What can be said to be 'random' (really pseudorandom or, in the parlance of mathematicians, 'random enough') is an arbitrary digit or sequence of digits from pi, given that the starting decimal place N is also random, or at least non-repeating. The randomness of pi is that each succeeding digit of Pi has no correlation to the preceding digit.

Of course we all know this inherently, but it wouldn't hurt to be a little clearer in these posts about exactly what is random (or not) about Pi.

Kevin Fox
--

Bible is more accurate than that actually

[LinuxParanoid]

You forgot verse 26: "It [the rim] was a handbreadth in thickness..."

If the circumference measurement is from inside the brim (or something like that), you get a value for pi that is 0.073% accurate, well within the significant figures used by Hebrews for measuring at that time.

Not that the bible is a Mathematics text...

--LP

Partly old news

[LinuxParanoid]

The fact that there's a algorithm for determining the Nth digit of Pi is old news. The BBP formula which does that was discovered by Bailey, Borwein, and Plouffe in 1995. (PDF paper here).

There was a distributed computing project called PiHex that lasted several years for computing the five trillionth, 40 trillionth, and the quadrillioth bit of Pi, using a variant of the Plouffe discovery, Bellard's formula.

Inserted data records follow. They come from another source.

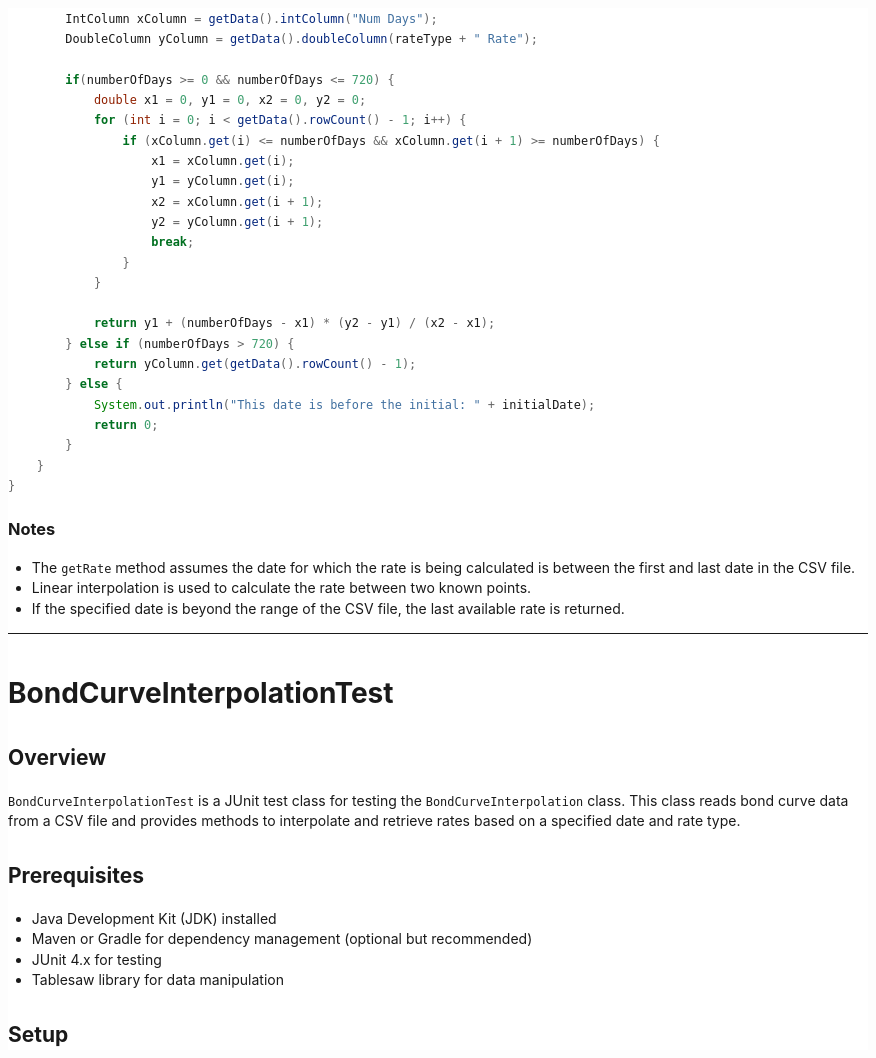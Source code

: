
 ```java
        IntColumn xColumn = getData().intColumn("Num Days");
        DoubleColumn yColumn = getData().doubleColumn(rateType + " Rate");      
        
        if(numberOfDays >= 0 && numberOfDays <= 720) {
            double x1 = 0, y1 = 0, x2 = 0, y2 = 0;
            for (int i = 0; i < getData().rowCount() - 1; i++) {
                if (xColumn.get(i) <= numberOfDays && xColumn.get(i + 1) >= numberOfDays) {
                    x1 = xColumn.get(i);                
                    y1 = yColumn.get(i);
                    x2 = xColumn.get(i + 1);
                    y2 = yColumn.get(i + 1);
                    break;
                }
            }

            return y1 + (numberOfDays - x1) * (y2 - y1) / (x2 - x1);
        } else if (numberOfDays > 720) {
            return yColumn.get(getData().rowCount() - 1);
        } else {
            System.out.println("This date is before the initial: " + initialDate);
            return 0;
        }
    }
}
```

### Notes

- The `getRate` method assumes the date for which the rate is being calculated is between the first and last date in the CSV file.
- Linear interpolation is used to calculate the rate between two known points.
- If the specified date is beyond the range of the CSV file, the last available rate is returned.
-----------------------------------------------------------------------------------------------------------------------------------------------------------------
# BondCurveInterpolationTest

## Overview

`BondCurveInterpolationTest` is a JUnit test class for testing the `BondCurveInterpolation` class. This class reads bond curve data from a CSV file and provides methods to interpolate and retrieve rates based on a specified date and rate type.

## Prerequisites

- Java Development Kit (JDK) installed
- Maven or Gradle for dependency management (optional but recommended)
- JUnit 4.x for testing
- Tablesaw library for data manipulation

## Setup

A proof that digits of Pi are random would indeed be news, albeit not exactly a surprise; I'd comment on it but the article's link seems bad or swamped at the moment.

--LP

P.S. Google has a nice list of Pi links.

True story.

[BlueUnderwear]

You can find any of those in Pi... The real challenge however is to find not only an interesting message, but also to find it at an interesting position. And indeed, at position 242424 (including the 3 and the .), you find 42424242. Check for yourself at the PI Search page.

For an even more spooky coincidence, click twice on Find Next, and carefully note the 3 last digits of the error message (start position...).

Re:True story.

[BlowCat]

The string 1337 was found at position 222222 counting from the first digit after the decimal point. The 3. is not counted.

Wow, Pi is Leet!

Not Texas, Indiana

[sg3000]

Although I wouldn't put it past Dubya to legislate pi to a particular value -- this is the guy that doesn't believe Social Security is a Federal program, and his party has been trying to legislate the story of biblical creation as science for decades -- it was actually Indiana where this happened.

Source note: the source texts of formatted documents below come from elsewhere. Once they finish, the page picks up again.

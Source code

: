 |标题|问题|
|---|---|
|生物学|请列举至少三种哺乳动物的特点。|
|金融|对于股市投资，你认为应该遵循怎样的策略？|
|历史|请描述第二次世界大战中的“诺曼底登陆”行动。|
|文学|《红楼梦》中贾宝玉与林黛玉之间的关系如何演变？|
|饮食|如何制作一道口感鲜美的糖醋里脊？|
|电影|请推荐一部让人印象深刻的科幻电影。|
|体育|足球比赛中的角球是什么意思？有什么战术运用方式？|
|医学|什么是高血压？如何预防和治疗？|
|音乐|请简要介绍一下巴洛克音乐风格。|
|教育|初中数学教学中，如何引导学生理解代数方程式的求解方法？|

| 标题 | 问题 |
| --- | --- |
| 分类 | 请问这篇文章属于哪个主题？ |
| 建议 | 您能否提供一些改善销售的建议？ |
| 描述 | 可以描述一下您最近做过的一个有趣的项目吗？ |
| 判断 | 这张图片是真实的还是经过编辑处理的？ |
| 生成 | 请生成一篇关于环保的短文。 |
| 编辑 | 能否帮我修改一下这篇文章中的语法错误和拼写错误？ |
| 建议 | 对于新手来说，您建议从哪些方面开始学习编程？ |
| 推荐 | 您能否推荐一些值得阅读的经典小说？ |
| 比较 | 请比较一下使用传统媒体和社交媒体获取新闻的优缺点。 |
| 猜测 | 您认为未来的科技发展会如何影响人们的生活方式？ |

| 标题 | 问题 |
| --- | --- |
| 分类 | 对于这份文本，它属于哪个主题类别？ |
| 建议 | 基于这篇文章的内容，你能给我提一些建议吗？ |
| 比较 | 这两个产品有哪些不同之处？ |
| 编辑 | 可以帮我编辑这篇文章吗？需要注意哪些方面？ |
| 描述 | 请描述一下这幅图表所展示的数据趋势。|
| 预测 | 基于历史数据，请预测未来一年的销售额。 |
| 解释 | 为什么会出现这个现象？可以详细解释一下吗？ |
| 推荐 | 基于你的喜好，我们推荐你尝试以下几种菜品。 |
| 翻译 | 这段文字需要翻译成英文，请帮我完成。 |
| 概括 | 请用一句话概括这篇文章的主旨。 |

in 1897 Representative T.I. Record introduced House Bill 246 suggesting three values for pi: 3.2, 4, and ~3.23. These three figures were based on the work of an amateur mathematician Edward Goodwin. The bill was quickly forwarded to the Committee on Swamp Lands (of course), which then forwarded it to the Committee on Education. This committee gave it a pass, where the House approved it unanimously. The bill made it to the Senate.

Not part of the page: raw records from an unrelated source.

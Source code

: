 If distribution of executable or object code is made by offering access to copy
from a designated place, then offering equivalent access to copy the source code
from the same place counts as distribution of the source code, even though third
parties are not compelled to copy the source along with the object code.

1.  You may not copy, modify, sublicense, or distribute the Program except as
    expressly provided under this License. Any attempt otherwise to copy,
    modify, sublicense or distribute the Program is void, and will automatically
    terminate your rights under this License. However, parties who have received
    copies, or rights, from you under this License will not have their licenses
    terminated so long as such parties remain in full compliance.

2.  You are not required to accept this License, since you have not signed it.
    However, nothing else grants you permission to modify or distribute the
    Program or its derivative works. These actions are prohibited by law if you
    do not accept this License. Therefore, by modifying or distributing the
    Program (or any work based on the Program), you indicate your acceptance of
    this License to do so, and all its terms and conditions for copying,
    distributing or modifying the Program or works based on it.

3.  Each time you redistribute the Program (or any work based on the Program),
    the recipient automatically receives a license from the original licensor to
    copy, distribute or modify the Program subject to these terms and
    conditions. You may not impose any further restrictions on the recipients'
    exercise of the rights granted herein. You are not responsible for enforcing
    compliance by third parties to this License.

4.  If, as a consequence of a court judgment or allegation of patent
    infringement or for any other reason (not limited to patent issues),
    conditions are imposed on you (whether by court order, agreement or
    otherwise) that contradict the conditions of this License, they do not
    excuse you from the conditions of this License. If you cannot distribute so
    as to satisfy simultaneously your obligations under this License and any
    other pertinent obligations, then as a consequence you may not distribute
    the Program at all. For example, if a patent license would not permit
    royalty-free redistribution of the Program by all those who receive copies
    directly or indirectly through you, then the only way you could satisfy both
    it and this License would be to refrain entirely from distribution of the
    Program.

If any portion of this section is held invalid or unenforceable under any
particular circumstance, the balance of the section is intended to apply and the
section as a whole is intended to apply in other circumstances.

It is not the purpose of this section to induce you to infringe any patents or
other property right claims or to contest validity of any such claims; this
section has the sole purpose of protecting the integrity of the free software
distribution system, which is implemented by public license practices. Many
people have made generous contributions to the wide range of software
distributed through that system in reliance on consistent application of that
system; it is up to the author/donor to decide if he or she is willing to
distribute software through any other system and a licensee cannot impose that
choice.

Before the Senate could make asses of themselves as well, a professor of mathematics at Purdue named C.A. Waldo, intervened, and it died an embarrassing death.

For a more humorous account, read Cecil Adam's account of this at the Straight Dope.

Re:Why does this matter?

[(void*)]

Also, since Pi is a ratio that we 'choose' to express in a base10 numerical system, would the fact that the digits are random in a decimal system mean that they would be random if we expressed Pi in a hexidecimal or octal system?

How is this insightful?

Suppose there is some base b such that the digits of repeat. Then Pi * b * m = n where m and n is some integer. And so we would have Pi = n / b *m. But m and n are integers, as is b. So you've just shown that Pi is a rational number. It is not. Hence, no such base exists.

More info on the Algorithm

[regen]

Can be found at http://www.lbl.gov/Science-Articles/Archive/pi-alg orithm.html.

I couldn't get the link in the story to work, and found this while searching for the story.

Re:Biblical precidence

[istartedi]

Well, if you're going to be using "cubits", it's not like precision is really a concern to begin with. IIRC, The cubit was the distance from the elbow to the tip of the longest finger. Whoever was ruler at the time set the standard. It would be interesting to see how close we could come doing it by hand, or with a "cubit-stick".

Re:This is a clear violation of the DMCA

[Morris+Schneiderman]

Since pi predates the DMCA and everything 'protected' under it, pi must count as 'prior art', invalidating ALL copyright and patent claims.

Cool Application!

[FreezerJam]

If it is possible to calculate digits of Pi starting at any point, then you could easily use Pi as a pseudo-random pad.

Once you know the starting digit location, you can easily decrypt something that has been XOR'd with the sequence from that point onward. But - given that each n-bit sequence occurs 1/n of all n-bit sequences, there are essentially an infinite number of options facing the code-breaker - even after each successful step!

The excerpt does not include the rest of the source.